15 Temmuz, 28 Şubat’ın uzantısı dedim. 28 Şubat’ta “irtica” diyerek İslâm’ı hedef tahtasına yatırdılar, 15 Temmuz’da da “cemaatler” diyerek İslâm’ı hedef tahtasına koydular. Bu kez çok kullanışlı, insanları ikna edici, inandırıcı olabilecek bir FETÖ, cemaat ile operasyon çektiler. Buradan bütün cemaatlere vuruyorlar. Yahu kardeşim laik cemaatler ülkeyi ele geçirmiş durumda, laik cemaatler nefes aldırmıyor!

Bakın mesela oligarşi dediniz.
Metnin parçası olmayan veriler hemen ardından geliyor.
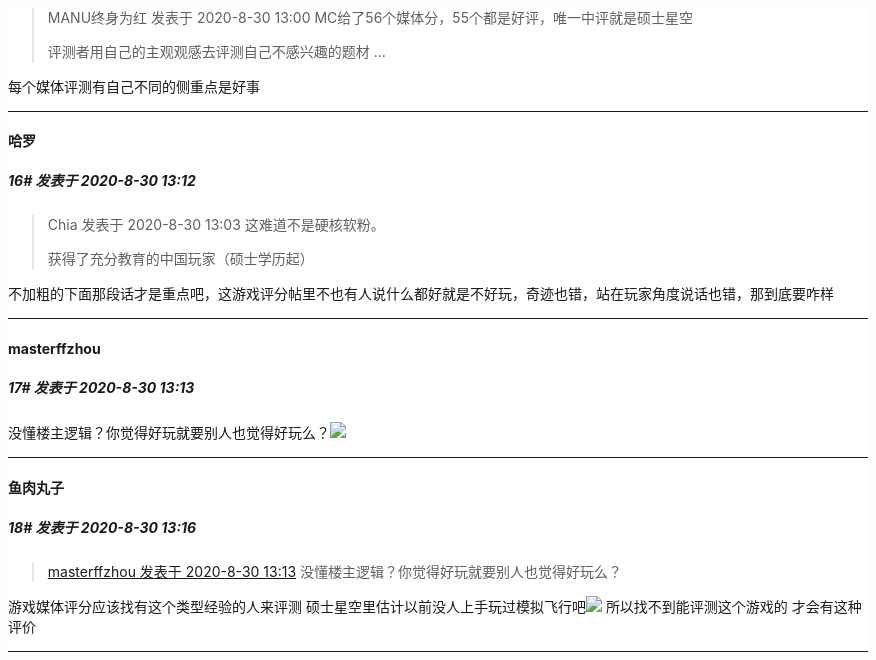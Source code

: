 
<blockquote>MANU终身为红 发表于 2020-8-30 13:00
MC给了56个媒体分，55个都是好评，唯一中评就是硕士星空

评测者用自己的主观观感去评测自己不感兴趣的题材 ...</blockquote>
每个媒体评测有自己不同的侧重点是好事







*****

####  哈罗  
##### 16#       发表于 2020-8-30 13:12



<blockquote>Chia 发表于 2020-8-30 13:03
这难道不是硬核软粉。

获得了充分教育的中国玩家（硕士学历起）</blockquote>
不加粗的下面那段话才是重点吧，这游戏评分帖里不也有人说什么都好就是不好玩，奇迹也错，站在玩家角度说话也错，那到底要咋样







*****

####  masterffzhou  
##### 17#       发表于 2020-8-30 13:13




没懂楼主逻辑？你觉得好玩就要别人也觉得好玩么？<img src="https://static.saraba1st.com/image/smiley/face2017/049.png" referrerpolicy="no-referrer">







*****

####  鱼肉丸子  
##### 18#       发表于 2020-8-30 13:16



<blockquote><a href="httphttps://bbs.saraba1st.com/2b/forum.php?mod=redirect&amp;goto=findpost&amp;pid=48591173&amp;ptid=1957268" target="_blank">masterffzhou 发表于 2020-8-30 13:13</a>
没懂楼主逻辑？你觉得好玩就要别人也觉得好玩么？</blockquote>
游戏媒体评分应该找有这个类型经验的人来评测 硕士星空里估计以前没人上手玩过模拟飞行吧<img src="https://static.saraba1st.com/image/smiley/face2017/067.png" referrerpolicy="no-referrer"> 所以找不到能评测这个游戏的 才会有这种评价







*****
Biz askerî oligarşiyi konuşuyoruz, bürokratik oligarşiyi konuşuyoruz... Askerî oligarşinin de, bürokratik oligarşinin de meşrulaşmasını ve bütün operasyonları çekebilmesini mümkün kılan şey “yargı oligarşisi”. Yargı oligarşisi üzerinden yaptıkları her şeyi meşrulaştırdılar, bizim ellerimizi kollarımızı bağladılar. İslâm’ın bayraktarlığını yapmış bir toplumda başörtüsü yasaklandı mesela. Başörtüsü İslâm’ı simgeliyor. Adamların meselesi başörtüsü değil ama; İslâmî bir sembol üzerinden kurumların, laik cemaatler dışında hiç kimseye teslim edilmemesi.
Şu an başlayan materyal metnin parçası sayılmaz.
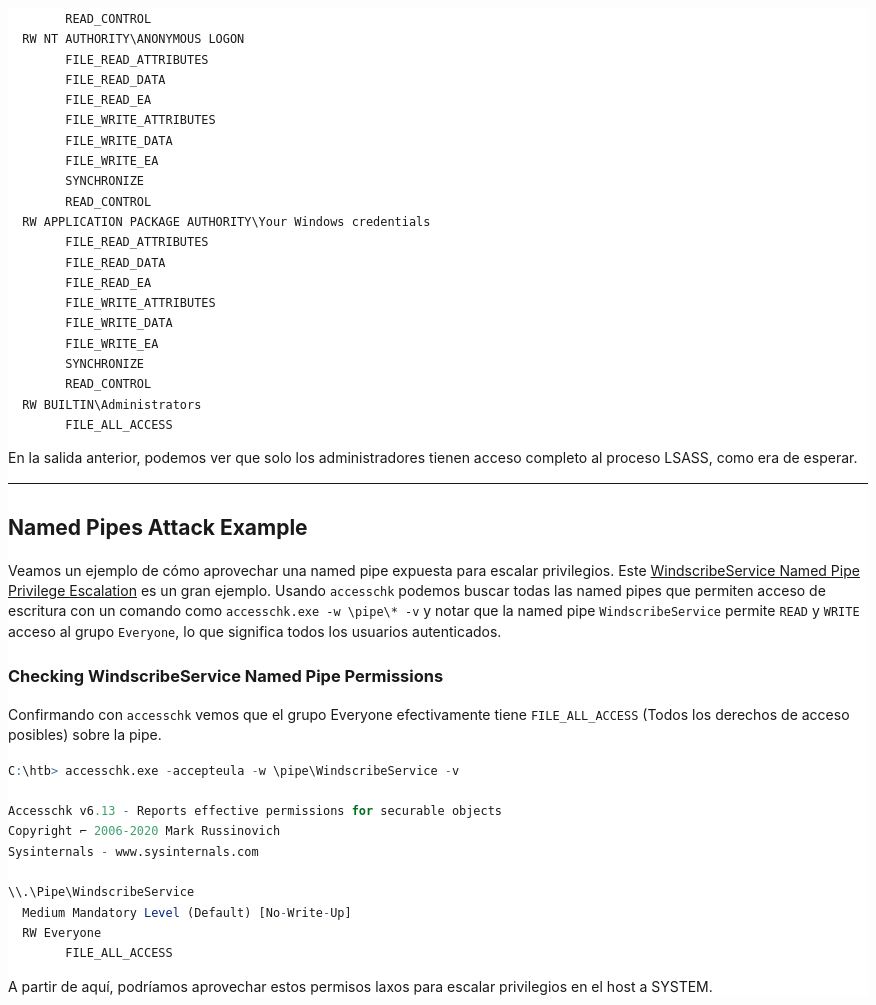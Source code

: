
 ```r
        READ_CONTROL
  RW NT AUTHORITY\ANONYMOUS LOGON
        FILE_READ_ATTRIBUTES
        FILE_READ_DATA
        FILE_READ_EA
        FILE_WRITE_ATTRIBUTES
        FILE_WRITE_DATA
        FILE_WRITE_EA
        SYNCHRONIZE
        READ_CONTROL
  RW APPLICATION PACKAGE AUTHORITY\Your Windows credentials
        FILE_READ_ATTRIBUTES
        FILE_READ_DATA
        FILE_READ_EA
        FILE_WRITE_ATTRIBUTES
        FILE_WRITE_DATA
        FILE_WRITE_EA
        SYNCHRONIZE
        READ_CONTROL
  RW BUILTIN\Administrators
        FILE_ALL_ACCESS
```

En la salida anterior, podemos ver que solo los administradores tienen acceso completo al proceso LSASS, como era de esperar.

---

## Named Pipes Attack Example

Veamos un ejemplo de cómo aprovechar una named pipe expuesta para escalar privilegios. Este [WindscribeService Named Pipe Privilege Escalation](https://www.exploit-db.com/exploits/48021) es un gran ejemplo. Usando `accesschk` podemos buscar todas las named pipes que permiten acceso de escritura con un comando como `accesschk.exe -w \pipe\* -v` y notar que la named pipe `WindscribeService` permite `READ` y `WRITE` acceso al grupo `Everyone`, lo que significa todos los usuarios autenticados.

### Checking WindscribeService Named Pipe Permissions

Confirmando con `accesschk` vemos que el grupo Everyone efectivamente tiene `FILE_ALL_ACCESS` (Todos los derechos de acceso posibles) sobre la pipe.

```r
C:\htb> accesschk.exe -accepteula -w \pipe\WindscribeService -v

Accesschk v6.13 - Reports effective permissions for securable objects
Copyright ⌐ 2006-2020 Mark Russinovich
Sysinternals - www.sysinternals.com

\\.\Pipe\WindscribeService
  Medium Mandatory Level (Default) [No-Write-Up]
  RW Everyone
        FILE_ALL_ACCESS
```

A partir de aquí, podríamos aprovechar estos permisos laxos para escalar privilegios en el host a SYSTEM.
15 Temmuz’da insanlar tankların altına yatıp destansı bir mücadele verdiler. Peki 16 Temmuz’da ne oldu? Bu milletin yazdığı destan konuşulacağına, fosilleşmiş laik generaller televizyonlara çıkıp laikliği pompalamaya, cemaatleri bombalamaya başladılar. Gülenizm, Kemalizm’e can verdi. Bunlar birbirlerini besleyen hareketler. FETÖ projesi, İslâm’ın devletten, toplumdan, insandan, sanattan uzaklaştırılması ve İslâm’ın protestanlaştırılması projesi; Müslümanların İslâmdan uzaklaştırılması, dolayısıyla “süslüman” dediğimiz tiplemenin ortaya çıkması...

Kemalist rejim yerinde dururken sadece sistemde sathi değişiklikler yapmak yeterli mi?
Siyaset amaç haline getirildi, amaçsallaştırıldı. Halbuki siyaset bir araç... Sen aracı amaç haline getirirsen, amacını yitirirsin. Asıl olan hakikattir. Ölçü hakikattir, siyaset değil. Siyaset kurucu bir unsur değildir; yalnızca koruyucu bir barınak olabilir. Toplum acayip bir şekilde kutuplaştı. Bu iyi bir şey değil. Doğu Akdeniz kaynamak üzere, Türkiye’nin etrafı ateş çemberi... Yarın bir provokasyon yapsalar ne olacak? İnsanlar metrolarda, trenlerde otobüslerde birbirlerinin kıyafetleriyle alay ediyorlar. Çok tehlikeli bir süreçteyiz. Çok dikkatli olmak lazım.